PaLM has 540 billion parameters. What could they possibly all be doing? Let's figure out where the parameter budget in sequence models goes.
import torch
import torch.nn as nn
import torch.nn.functional as F
import pandas as pd
import matplotlib.pyplot as plt
from IPython.display import display
def num_parameters(model):
"""Count the number of trainable parameters in a model"""
return sum(param.numel() for param in model.parameters() if param.requires_grad)
We'll use the same input setup as last time.
sentence = "This will be the input to a language model."
sentence_tensor = torch.tensor([[ord(x) for x in sentence]])
targets = sentence_tensor[:, 1:]
input_ids = sentence_tensor[:, :-1]
assert input_ids.shape == targets.shape
A big chunk of the parameters of a model come from the word embeddings. Let's see an example.
We'll use a vocabulary size of 256 (very small, but enough to store individual bytes) and an embedding dimensionality of 5 (also very small).

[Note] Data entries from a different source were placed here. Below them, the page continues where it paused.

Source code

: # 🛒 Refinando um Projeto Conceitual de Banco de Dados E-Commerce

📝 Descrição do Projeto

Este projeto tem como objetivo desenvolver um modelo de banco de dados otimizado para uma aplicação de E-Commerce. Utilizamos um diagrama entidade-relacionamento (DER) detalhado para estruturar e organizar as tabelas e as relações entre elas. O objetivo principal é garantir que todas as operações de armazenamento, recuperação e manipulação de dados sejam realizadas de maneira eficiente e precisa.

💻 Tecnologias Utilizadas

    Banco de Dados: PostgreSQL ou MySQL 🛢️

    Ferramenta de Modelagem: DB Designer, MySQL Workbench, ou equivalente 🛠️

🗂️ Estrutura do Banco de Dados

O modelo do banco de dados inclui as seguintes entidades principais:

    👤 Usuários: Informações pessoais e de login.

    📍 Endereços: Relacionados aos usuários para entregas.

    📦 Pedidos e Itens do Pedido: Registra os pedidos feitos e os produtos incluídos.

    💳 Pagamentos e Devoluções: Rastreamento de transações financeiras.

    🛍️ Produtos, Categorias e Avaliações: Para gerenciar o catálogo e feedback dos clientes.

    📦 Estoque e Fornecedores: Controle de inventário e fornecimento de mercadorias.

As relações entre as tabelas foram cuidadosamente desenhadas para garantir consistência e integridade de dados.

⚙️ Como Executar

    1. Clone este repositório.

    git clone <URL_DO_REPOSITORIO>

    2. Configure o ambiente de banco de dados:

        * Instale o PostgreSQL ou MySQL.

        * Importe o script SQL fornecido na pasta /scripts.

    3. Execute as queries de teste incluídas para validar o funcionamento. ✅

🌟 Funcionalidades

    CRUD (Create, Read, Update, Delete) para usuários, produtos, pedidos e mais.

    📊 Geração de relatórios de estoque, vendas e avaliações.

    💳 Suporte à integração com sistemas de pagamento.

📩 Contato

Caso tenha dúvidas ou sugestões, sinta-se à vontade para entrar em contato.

(Note: we'll still call these word embeddings even though we'll actually use them as embeddings for individual characters.)
n_vocab = 256
emb_dim = 5
embedder = nn.Embedding(n_vocab, emb_dim)
embedder.weight.shape
How many parameters are needed for the word embeddings?
num_parameters(embedder)
Your turn: write a function that takes the vocabulary size and embedding dimensions and returns the number of parameters. Do this without instantiating an nn.Embedding
; just use multiplication.
def num_params_for_embedding(n_vocab, emb_dim):
return ...
assert (
num_params_for_embedding(n_vocab, emb_dim)
== num_parameters(nn.Embedding(n_vocab, emb_dim))
)
assert (
num_params_for_embedding(50000, 2048)
== num_parameters(nn.Embedding(50000, 2048))
)
We'll now define a model that has the outward structure of a language model, but without any internal processing.
class BareBonesLM(nn.Module):
def __init__(self, n_vocab, emb_dim, tie_weights=True, bias=False):
super().__init__()
self.word_to_embedding = nn.Embedding(n_vocab, emb_dim)
self.lm_head = nn.Linear(emb_dim, n_vocab, bias=bias)
if tie_weights:
assert self.lm_head.weight.shape == self.word_to_embedding.weight.shape
self.lm_head.weight = self.word_to_embedding.weight
def forward(self, input_ids):
input_embeds = self.word_to_embedding(input_ids)
x = input_embeds # model would go here
logits = self.lm_head(x)
return logits
num_parameters(BareBonesLM(n_vocab=n_vocab, emb_dim=emb_dim))
Your turn: how many parameters does this have when bias=True
?
num_parameters(BareBonesLM(n_vocab=n_vocab, emb_dim=emb_dim, bias=...))
How many parameters does it have when tie_weights=False
?
num_parameters(...)
Now let's start putting a model in there. Let's start with the simple MLP that we looked at in previous Fundamentals. We'll define it as a PyTorch Module
:
class MLP(nn.Module):
def __init__(self, emb_dim, n_hidden):
super().__init__()
self.model = nn.Sequential(
nn.Linear(in_features=emb_dim, out_features=n_hidden),
nn.ReLU(), # or nn.GELU() or others
nn.Linear(in_features=n_hidden, out_features=emb_dim)
)
def forward(self, x):
return self.model(x)
num_parameters(MLP(emb_dim=emb_dim, n_hidden=16))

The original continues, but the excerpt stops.